Since the launch of the iPad 2, the use of the now officially coined term “Post-PC Era” has taken hold as the definition of that iPad experience that we love but can’t quite discern. You would be forgiven for thinking, as I did, that the dawn of the Post-PC Era is continuation of the Apple vs. Windows battle, leveraging the iPad as the latest shell fired at Windows. But the Post-PC Era defined by the iPad is much less about Windows and more about leaving behind user interface abstraction and interpretation in favor of direct, tactile interaction and an increasingly seamless experience between physical and electronic worlds. To me, it’s not Post Personal Computer, it’s Post Peripheral Control. This realization has caused me to rethink how I approach iOS app development.

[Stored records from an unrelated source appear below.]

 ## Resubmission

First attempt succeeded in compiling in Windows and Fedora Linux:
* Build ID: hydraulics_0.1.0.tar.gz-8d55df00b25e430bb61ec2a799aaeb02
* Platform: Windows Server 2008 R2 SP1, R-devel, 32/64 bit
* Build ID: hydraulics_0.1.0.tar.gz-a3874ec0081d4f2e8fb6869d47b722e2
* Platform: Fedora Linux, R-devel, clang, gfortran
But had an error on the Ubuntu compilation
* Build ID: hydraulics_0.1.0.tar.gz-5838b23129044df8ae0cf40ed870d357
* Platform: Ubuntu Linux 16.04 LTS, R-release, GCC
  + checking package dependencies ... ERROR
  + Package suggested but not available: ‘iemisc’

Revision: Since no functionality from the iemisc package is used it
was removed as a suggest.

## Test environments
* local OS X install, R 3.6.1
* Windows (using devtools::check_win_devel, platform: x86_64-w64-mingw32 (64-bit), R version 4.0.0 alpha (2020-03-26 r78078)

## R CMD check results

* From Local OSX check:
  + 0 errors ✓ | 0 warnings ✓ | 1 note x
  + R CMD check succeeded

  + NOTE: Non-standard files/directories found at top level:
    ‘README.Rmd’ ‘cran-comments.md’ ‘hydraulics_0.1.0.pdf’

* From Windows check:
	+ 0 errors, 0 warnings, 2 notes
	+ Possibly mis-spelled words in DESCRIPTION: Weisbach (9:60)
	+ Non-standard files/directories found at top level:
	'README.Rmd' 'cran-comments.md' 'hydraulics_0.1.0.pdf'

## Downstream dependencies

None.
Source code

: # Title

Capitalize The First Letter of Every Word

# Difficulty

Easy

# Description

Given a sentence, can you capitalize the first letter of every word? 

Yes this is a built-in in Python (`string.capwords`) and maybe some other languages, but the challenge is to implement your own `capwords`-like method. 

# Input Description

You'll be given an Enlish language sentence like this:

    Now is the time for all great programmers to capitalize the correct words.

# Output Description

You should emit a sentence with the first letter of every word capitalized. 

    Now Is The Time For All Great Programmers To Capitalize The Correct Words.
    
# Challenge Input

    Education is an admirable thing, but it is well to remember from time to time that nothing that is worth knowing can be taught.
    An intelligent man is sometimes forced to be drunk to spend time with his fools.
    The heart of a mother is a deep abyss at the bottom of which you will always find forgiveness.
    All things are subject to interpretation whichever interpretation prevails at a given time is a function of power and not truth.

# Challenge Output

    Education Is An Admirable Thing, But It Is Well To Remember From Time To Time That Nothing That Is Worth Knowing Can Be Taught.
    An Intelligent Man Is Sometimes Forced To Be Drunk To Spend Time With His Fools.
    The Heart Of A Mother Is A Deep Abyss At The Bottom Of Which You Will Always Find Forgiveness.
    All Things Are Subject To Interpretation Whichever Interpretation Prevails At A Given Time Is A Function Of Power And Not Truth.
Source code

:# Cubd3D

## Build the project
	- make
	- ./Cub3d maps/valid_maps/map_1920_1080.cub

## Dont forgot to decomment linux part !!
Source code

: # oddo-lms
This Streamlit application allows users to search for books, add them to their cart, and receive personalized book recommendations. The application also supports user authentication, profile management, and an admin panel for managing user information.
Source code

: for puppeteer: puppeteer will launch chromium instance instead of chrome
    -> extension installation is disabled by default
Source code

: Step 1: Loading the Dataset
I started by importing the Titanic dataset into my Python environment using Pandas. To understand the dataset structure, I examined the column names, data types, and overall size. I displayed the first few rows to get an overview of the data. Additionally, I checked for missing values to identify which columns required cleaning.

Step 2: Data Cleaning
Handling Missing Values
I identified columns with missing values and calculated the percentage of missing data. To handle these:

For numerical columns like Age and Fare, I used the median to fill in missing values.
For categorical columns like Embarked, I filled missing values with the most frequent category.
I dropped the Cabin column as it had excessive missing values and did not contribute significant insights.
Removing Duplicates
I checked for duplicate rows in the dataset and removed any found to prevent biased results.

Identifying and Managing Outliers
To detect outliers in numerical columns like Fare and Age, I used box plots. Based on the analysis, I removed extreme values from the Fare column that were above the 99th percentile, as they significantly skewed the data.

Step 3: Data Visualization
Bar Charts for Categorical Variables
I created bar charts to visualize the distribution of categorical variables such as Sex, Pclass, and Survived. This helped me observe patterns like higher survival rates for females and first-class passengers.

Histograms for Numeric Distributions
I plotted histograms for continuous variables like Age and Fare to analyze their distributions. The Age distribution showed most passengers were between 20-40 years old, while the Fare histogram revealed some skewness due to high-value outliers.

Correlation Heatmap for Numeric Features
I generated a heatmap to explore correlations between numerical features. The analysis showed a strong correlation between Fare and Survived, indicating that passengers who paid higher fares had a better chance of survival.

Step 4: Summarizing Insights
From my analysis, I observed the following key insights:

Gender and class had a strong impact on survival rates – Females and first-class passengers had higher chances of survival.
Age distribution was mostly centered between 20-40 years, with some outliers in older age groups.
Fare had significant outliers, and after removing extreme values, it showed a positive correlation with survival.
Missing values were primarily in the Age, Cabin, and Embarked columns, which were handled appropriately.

Remember that iPad app that said “… And you already know how to use it”? Compare the key elements of a PC (Windows, Mac or other) and an iPad. Powered off, the PC has a monitor, a keyboard with some 100 keys on it, a mouse with at least two buttons and probably a stand alone box with a few more buttons on it. The iPad, on the other hand has, when viewed from the front and powered off, a single button. Just one. Mechanical intervention, like pushing a button, to make something go is instinctive. It’s the first indication that this device is a departure from the PC and it’s the first time you instinctively know how to work it. This is the pointy end of the Post-PC Era wedge.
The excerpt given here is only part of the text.